LE SNEAKERS SARANNO SENSIBILI
Questo dinamismo interno che ci permette di mantenere l’equilibrio nella postazione eretta, genera una grande stabilità e un senso di sicurezza anche psicologica. Le Tatto sono scarpe outdoor e sembrano ideali per allenare il piede e tutta la muscolatura della gamba quando camminiamo sugli scogli, sui prati e in montagna. Per l’asfalto e in generale per i terreni duri e piatti c’è un altro tipo di scarpa che si chiam Masai Barefoot Technology. Le Mbt (sono appena state introdotte in Italia, www.mbtitalia.com) sembrano tradizionali sneakers. La differenza si nota solo quando si indossano. La loro suola non sostiene il piede, non lo stabilizza. Al contrario, è come camminare su una sfera morbida, completamente sbilanciati. «È proprio per questo che i nostri piedi ricominciano a lavorare proprio come succede sui terreni irregolari», spiega Herbert Kristler, responsabile di Mbt Italia. «Il piede deve continuamente aggiustarsi per trovare la stabilità». Così i muscoli profondi della gamba, difficili da allenare e che facilmente perdono di tono, si riattivano. È un nuovo tipo di ricerca che coinvolge anche i marchi mainstream. Il primo è stato quello Nike, che ha appena presentato una scarpa ad alta flessibilità, progettata per riprodurre il più da vicino le condizioni in cui si trova un piede scalzo. “I tuoi piedi sono lo strumento di training più potente, sanno sempre cosa sta succedendo, ritorna a usarli”, recita lo slogan di presentazione sul sito Web della Nike Free 5.0 (www.nike.com/nikefree). Tutto è partito dalla ricerca ortopedica e biomeccanica della Nsrl (Nike Sport Research Lab), che ha registrato con macchine fotografiche ad alta velocità la corsa di dieci uomini e dieci donne a piedi nudi, su un prato. Così si è visto che il piede poggia prima sul tallone, poi la pressione passa sul lato esterno della pianta e infine sulle dita che si allargano per far presa sul terreno, prima dello slancio finale. I vantaggi sono evidenti: allenarsi a piedi nudi, o con scarpe che ne riproducono le condizioni, riduce gli infortuni, rinforza e migliora le prestazioni atletiche.

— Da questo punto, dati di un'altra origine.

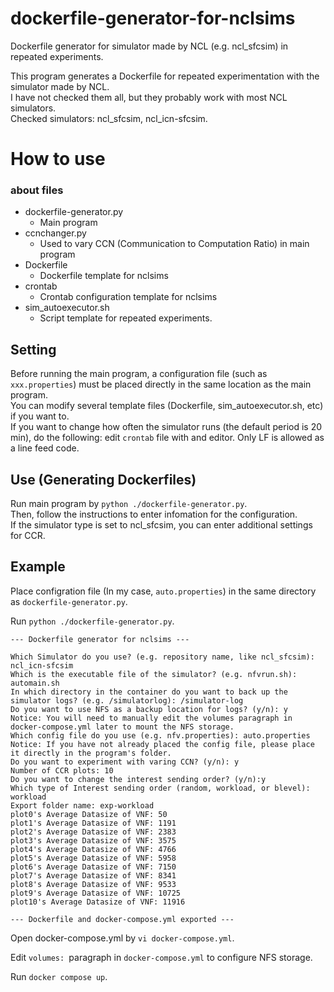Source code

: # dockerfile-generator-for-nclsims
Dockerfile generator for simulator made by NCL (e.g. ncl_sfcsim) in repeated experiments.  

This program generates a Dockerfile for repeated experimentation with the simulator made by NCL.  
I have not checked them all, but they probably work with most NCL simulators.  
Checked simulators: ncl_sfcsim, ncl_icn-sfcsim.

# How to use 
### about files
- dockerfile-generator.py
    - Main program
- ccnchanger.py
    - Used to vary CCN (Communication to Computation Ratio) in main program
- Dockerfile
    - Dockerfile template for nclsims
- crontab
    - Crontab configuration template for nclsims
- sim_autoexecutor.sh 
    - Script template for repeated experiments.

## Setting
Before running the main program, a configuration file (such as `xxx.properties`) must be placed directly in the same location as the main program.  
You can modify several template files (Dockerfile, sim_autoexecutor.sh, etc) if you want to.  
If you want to change how often the simulator runs (the default period is 20 min), do the following: edit `crontab` file with and editor. Only LF is allowed as a line feed code.  

## Use (Generating Dockerfiles)
Run main program by `python ./dockerfile-generator.py`.  
Then, follow the instructions to enter infomation for the configuration.  
If the simulator type is set to ncl_sfcsim, you can enter additional settings for CCR. 

## Example
Place configration file (In my case, `auto.properties`) in the same directory as `dockerfile-generator.py`.  

Run `python ./dockerfile-generator.py`.  
```
--- Dockerfile generator for nclsims ---

Which Simulator do you use? (e.g. repository name, like ncl_sfcsim): ncl_icn-sfcsim
Which is the executable file of the simulator? (e.g. nfvrun.sh): automain.sh    
In which directory in the container do you want to back up the simulator logs? (e.g. /simulatorlog): /simulator-log
Do you want to use NFS as a backup location for logs? (y/n): y
Notice: You will need to manually edit the volumes paragraph in docker-compose.yml later to mount the NFS storage.
Which config file do you use (e.g. nfv.properties): auto.properties
Notice: If you have not already placed the config file, please place it directly in the program's folder.
Do you want to experiment with varing CCN? (y/n): y
Number of CCR plots: 10
Do you want to change the interest sending order? (y/n):y
Which type of Interest sending order (random, workload, or blevel): workload
Export folder name: exp-workload
plot0's Average Datasize of VNF: 50
plot1's Average Datasize of VNF: 1191
plot2's Average Datasize of VNF: 2383
plot3's Average Datasize of VNF: 3575
plot4's Average Datasize of VNF: 4766
plot5's Average Datasize of VNF: 5958
plot6's Average Datasize of VNF: 7150
plot7's Average Datasize of VNF: 8341
plot8's Average Datasize of VNF: 9533
plot9's Average Datasize of VNF: 10725
plot10's Average Datasize of VNF: 11916

--- Dockerfile and docker-compose.yml exported ---
```
Open docker-compose.yml by `vi docker-compose.yml`.  

Edit `volumes: `paragraph in `docker-compose.yml` to configure NFS storage.  

Run `docker compose up`.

Trekking a piede libero Morbido, duro, liscio, bagnato, ruvido: riaprire il piede alle sensazioni attraverso fondi sempre diversi. È questo uno degli obiettivi dei percorsi barefoot, sentieri da percorrere rigorosamente scalzi. I più numerosi sono in Germania, nel Nord della Foresta Nera (Dornstetten), in Vestfalia (Havixbeck/Tilbeck), a Bad Sobernheim an der Nahe e a Penzberg. Per info www.barefoot.esmartweb.com; www.barfusspark.info. Un punto di riferimento italiano è il Club dei nati scalzi: www.nati-scalzi.org che ha allestito uno dei primi percorsi italiani a Roma sul Lungotevere Prati. Richard Keith Frazine è invece il guru del trekking senza scarpe. Ha scritto un manuale che è una bibbia per la tribù degli scalzi e che si intitola The barefoot hiker (Ten Speed Press) www.barefooters.org.